A subspaces problem.

1. Oct 30, 2007

Evalesco

Hi, I've being going over some course material in preparation for my exams and I've come across an exercise which I can't seem to work out.

The exercise:
Let V be a vector space over a field F and let U and W be two subspaces of V.
Suppose V = U + W. Prove that V = U ⊕ W iff {(u,w)∈U×W : u + w = 0} = {(0,0)}

What I've done so far:
At first I was unsure of the operator ⊕ but from Wikipedia I discovered the following:
V = U ⊕ W ⇔ (V = U + W) ∧ (U ∩ W = ∅)
Which I guess is a consequence of the following: The dimension of V ⊕ W is equal to the sum of the dimensions of V and W.

So I thought ok that identity will make it quite easy to solve, I just need to make sure U and W share no common elements.

We are given {(u,w)∈U×W : u + w = 0} = {(0,0)}
Ok I thought, that uses the property that U and W are both closed under addition to ensure the two subspaces U and W have no non-zero elements in common.

But this is where I'm stuck I thought in order to solve it I would need U and V to share no common elements but 0 can be both an element of U and V.

I know this isn't a proof but I was just trying to formulate an idea of how I would go about solving it. Any insight would be welcome, Thanks.

2. Oct 30, 2007

OK, let V be the direct sum of U and W. It follows that U$\cap$W = {0}, so there cannot exist an element of (u, v) from U x W such that u + w = 0, because then the intersection of U and W would not be trivial.

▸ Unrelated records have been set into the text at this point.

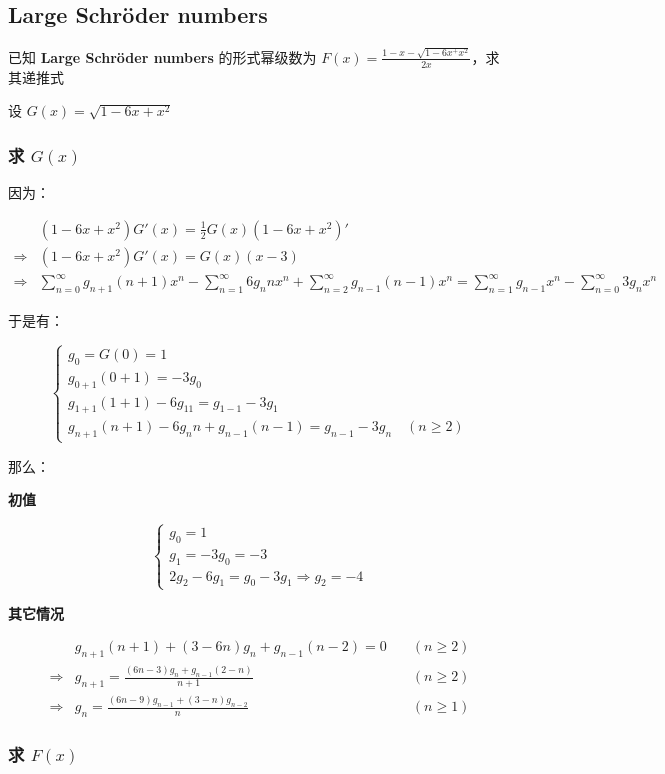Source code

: \documentclass[UTF8]{article}
\begin{document}
\subsection{Large Schröder numbers}

已知 \textbf{Large Schröder numbers} 的形式幂级数为 $F(x)=\frac{1-x-\sqrt{1-6x^+x^2}}{2x}$，求其递推式

设 $G(x)=\sqrt{1-6x+x^2}$

\subsubsection{求 $G(x)$}

因为：

$$
\begin{aligned}
&(1-6x+x^2)G'(x)=\frac{1}{2}G(x)(1-6x+x^2)' \\
\Rightarrow &(1-6x+x^2)G'(x)=G(x)(x-3) \\
\Rightarrow &\sum_{n=0}^{\infty}g_{n+1}(n+1)x^{n}-\sum_{n=1}^{\infty}6g_{n}nx^n+\sum_{n=2}^{\infty}g_{n-1}(n-1)x^n=\sum_{n=1}^{\infty}g_{n-1}x^n-\sum_{n=0}^{\infty} 3g_nx^n
\end{aligned}
$$

于是有：

$$
\begin{cases}
g_0=G(0)=1 \\
g_{0+1}(0+1)=-3g_0 \\
g_{1+1}(1+1)-6g_11=g_{1-1}-3g_1 \\
g_{n+1}(n+1)-6g_nn+g_{n-1}(n-1)=g_{n-1}-3g_n \quad (n \ge 2)
\end{cases}
$$

那么：

\textbf{初值}

$$
\begin{cases}
g_0=1 \\
g_1=-3g_0=-3 \\
2g_2-6g_1=g_0-3g_1 \Rightarrow g_2=-4
\end{cases}
$$

\textbf{其它情况}

$$
\begin{aligned}
&g_{n+1}(n+1)+(3-6n)g_n+g_{n-1}(n-2)=0 \quad & (n \ge 2) \\
\Rightarrow &g_{n+1}=\frac{(6n-3)g_n+g_{n-1}(2-n)}{n+1} \quad & (n \ge 2) \\
\Rightarrow &g_{n}=\frac{(6n-9)g_{n-1}+(3-n)g_{n-2}}{n} \quad & (n \ge 1)
\end{aligned}
$$

\subsubsection{求 $F(x)$}
\end{document}
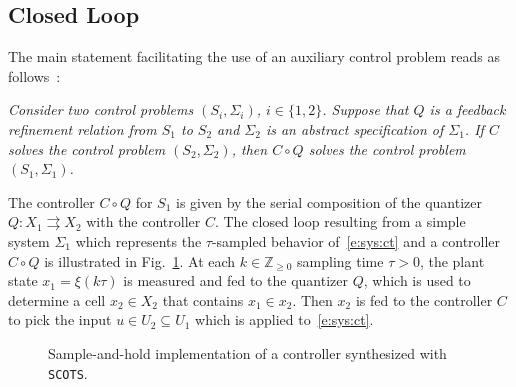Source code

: \documentclass[a4paper]{amsart}
\newcommand{\segcc}[1]{\ensuremath{{\left\llbracket#1\right\rrbracket}}}
\newcommand{\Z}{\mathbb{Z}}
\begin{document}
\subsection{Closed Loop} The main statement facilitating the use of an auxiliary
control problem reads as follows~\cite[Thm.~VI.3]{ReissigWeberRungger15}:

\emph{Consider two control problems $(S_i,\Sigma_i)$, $i\in\{1,2\}$. Suppose that $Q$
is a feedback refinement relation from $S_1$ to $S_2$ and $\Sigma_2$ is an
abstract specification of $\Sigma_1$. If $C$ solves the control problem $(S_2,\Sigma_2)$, then $C\circ
Q$ solves the control problem $(S_1,\Sigma_1)$.}

The controller $C\circ Q$ for $S_1$ is given by the serial composition of the quantizer
$Q:X_1\rightrightarrows X_2$ with the controller $C$. 
The closed loop resulting from a simple system $\Sigma_1$ which represents the $\tau$-sampled
behavior of~\eqref{e:sys:ct} and a controller $C\circ Q$ is illustrated
in Fig.~\ref{f:closedloop}. At each $k\in\Z_{\ge0}$ sampling
time $\tau>0$, the plant state $x_1=\xi(k\tau)$ is measured and fed to the
quantizer $Q$, which is used to determine a cell $x_2\in X_2$ that contains
$x_1\in x_2$. Then $x_2$ is fed to the controller $C$ to pick the input $u\in
U_2\subseteq U_1$ which is applied to~\eqref{e:sys:ct}.
\begin{figure}[h]
  \centering
\caption{Sample-and-hold implementation of a controller synthesized with {\tt SCOTS}.}\label{f:closedloop}
\end{figure}
\end{document}
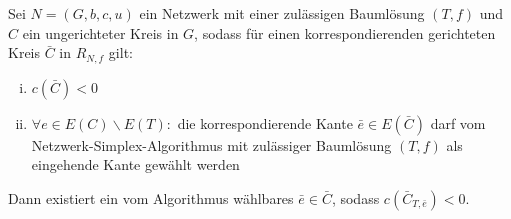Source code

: \begin{lem}\label{iterierbar}Sei $N=(G,b,c,u)$ ein Netzwerk mit einer zulässigen Baumlösung $(T,f)$ und $C$ ein ungerichteter Kreis in $G$, sodass für einen korrespondierenden gerichteten Kreis $\bar{C}$ in $R_{N,f}$ gilt:
\begin{enumerate}[(i)]
	\item $c(\bar{C})<0$\label{negativ}
	\item $\forall e\in E(C)\backslash E(T) :$ die korrespondierende Kante $\bar{e}\in E(\bar{C})$ darf vom Netzwerk-Simplex-Algorithmus mit zulässiger Baumlösung $(T,f)$ als eingehende Kante gewählt werden\label{wählbar}
\end{enumerate}
Dann existiert ein vom Algorithmus wählbares $\bar{e}\in\bar{C}$, sodass $c(\bar{C}_{T,\bar{e}})<0$.
\end{lem}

For the other direction, assume {(0, 0)} = { (u, v) from U x W : u + w = 0}. Take an element from U$\cap$W, let's say x. Then x is in U and x is in W. Since the intersection is a subspace, there exists an inverse for the element x. It's easy to finish the proof now.

3. Oct 30, 2007

Evalesco

Thanks for the clarification, it helped me heaps, it looks like I had my definitions a little off lol.